Thanks Jeff, appreciate the reply.


----------



## BrianGSDTexoma (Jan 13, 2022)

Getting ready to make a batch from dandelions in freezer.  I wish I would of packed them better but was planning on using a lot sooner.  Need some to make my pecans.  Will have to give that creamed a shot.


----------



## bauchjw (Jan 13, 2022)

Wow, that is incredibly cool. No dandelions here for a while, but once spring hits this is bookmarked. Thank you for sharing!


----------



## jcam222 (Jan 13, 2022)

BrianGSDTexoma said:


> Getting ready to make a batch from dandelions in freezer.  I wish I would of packed them better but was planning on using a lot sooner.  Need some to make my pecans.  Will have to give that creamed a shot.


Man I wish I had the forethought to freeze some!
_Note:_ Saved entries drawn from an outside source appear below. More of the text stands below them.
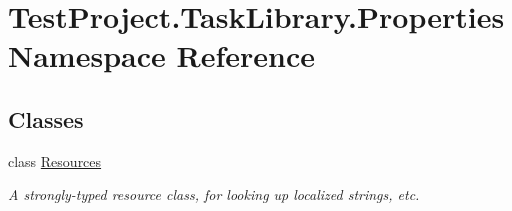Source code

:\hypertarget{namespace_test_project_1_1_task_library_1_1_properties}{}\section{Test\+Project.\+Task\+Library.\+Properties Namespace Reference}
\label{namespace_test_project_1_1_task_library_1_1_properties}
\subsection*{Classes}
\begin{DoxyCompactItemize}
\item 
class \mbox{\hyperlink{class_test_project_1_1_task_library_1_1_properties_1_1_resources}{Resources}}
\begin{DoxyCompactList}\small\item\em A strongly-\/typed resource class, for looking up localized strings, etc. \end{DoxyCompactList}\end{DoxyCompactItemize}
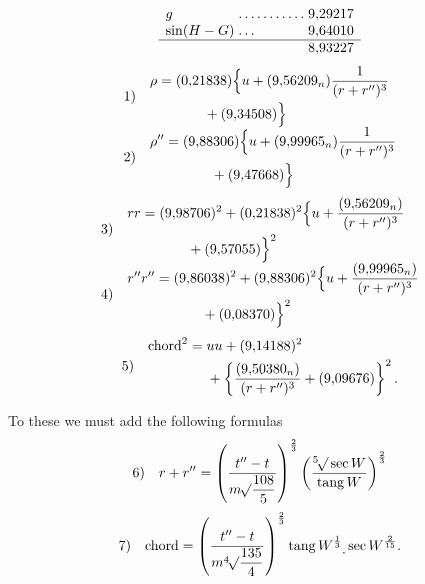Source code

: \[
\begin{array}{l@{\;}l@{\;}r}
g&\mathord{.}\,\mathord{.}\,\mathord{.}\,\mathord{.}\,\mathord{.}\,\mathord{.}\,\mathord{.}\,\mathord{.}\,\mathord{.}\,\mathord{.}\,\mathord{.}&9{,}29217\\
\sin(H-G)&\mathord{.}\,\mathord{.}\,\mathord{.}&9{,}64010\\\hline
&&8{,}93227
\end{array}
\]
\[
\begin{array}{l@{\quad}l}
1)&\begin{aligned}\rho={}&(0{,}21838)\Bigl\{u+(9{,}56209_n)\frac{1}{(r+r'')^3}\\
&\qquad{}+(9{,}34508)\Bigr\}\end{aligned}\\[7pt]
2)&\begin{aligned}\rho''={}&(9{,}88306)\Bigl\{u+(9{,}99965_n)\frac{1}{(r+r'')^3}\\
&\qquad{}+(9{,}47668)\Bigr\}\end{aligned}
\end{array}
\]
\[
\begin{array}{l@{\quad}l}
3)&\begin{aligned}rr={}&(9{,}98706)^2+(0{,}21838)^2\Bigl\{u+\frac{(9{,}56209_n)}{(r+r'')^3}\\
&\qquad{}+(9{,}57055)\Bigr\}^2\end{aligned}\\[7pt]
4)&\begin{aligned}r''r''={}&(9{,}86038)^2+(9{,}88306)^2\Bigl\{u+\frac{(9{,}99965_n)}{(r+r'')^3}\\
&\qquad{}+(0{,}08370)\Bigr\}^2\end{aligned}
\end{array}
\]
\[
\begin{array}{l@{\quad}l}
5)&\begin{aligned}\text{chord}^2={}&uu+(9{,}14188)^2\\
&+\left\{\frac{(9{,}50380_n)}{(r+r'')^3}+(9{,}09676)\right\}^2.
\end{aligned}
\end{array}
\]

To these we must add the following formulas
\[
\begin{array}{l@{\quad}l}
6)&\displaystyle r+r''=\left(\frac{t''-t}{m\BareRoot{\dfrac{108}{5}}}\right)^{\frac{2}{3}}\left(\frac{\BareRoot[5]{\sec W}}{\operatorname{tang}W}\right)^{\frac{2}{3}}
\end{array}
\]
\[
\begin{array}{l@{\quad}l}
7)&\displaystyle\text{chord}=\left(\frac{t''-t}{m\BareRoot[4]{\dfrac{135}{4}}}\right)^{\frac{2}{3}}\operatorname{tang}W^{\frac{1}{3}}\mathord{\raisebox{-.6ex}{.}}\sec W^{\frac{2}{15}}.
\end{array}
\]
This year I am going to harvest a ton, make a lot more honey and freeze plenty of blossoms. Looking forward to seeing how well your frozen blossoms work.


----------



## jcam222 (Jan 13, 2022)

bauchjw said:


> Wow, that is incredibly cool. No dandelions here for a while, but once spring hits this is bookmarked. Thank you for sharing!


Sure thing.this stuff is truly amazing if you want the actual honey flavor without the sugar.


----------



## BrianGSDTexoma (Jan 13, 2022)

I think I am going to try Asian Pear this time.  They not much more than Jicama .  I know just have to mess with a good recipe!  I finally back on track.  Got brave enough to check BS few days ago all looked good.


----------



## BrianGSDTexoma (Jan 15, 2022)

Well going to have to call this a failure.  I just had the flowers in a sandwich bag and got a bunch of water crystals.  Has a bit of nasty taste to it.  Also could not get a jar to cream.  I ended up with 4 cups which is more than should of had.  Reduced down to 3 than added 2.5 Alluse and 1 Golden Monk reduced by 1/3.  This been a bad week.  Threw out pork butt sausage, pork tenderloin because of too long in freezer.  Made Mississippi chuck yesterday while good could not get to pull.  I afraid to make that cheesecake now.


----------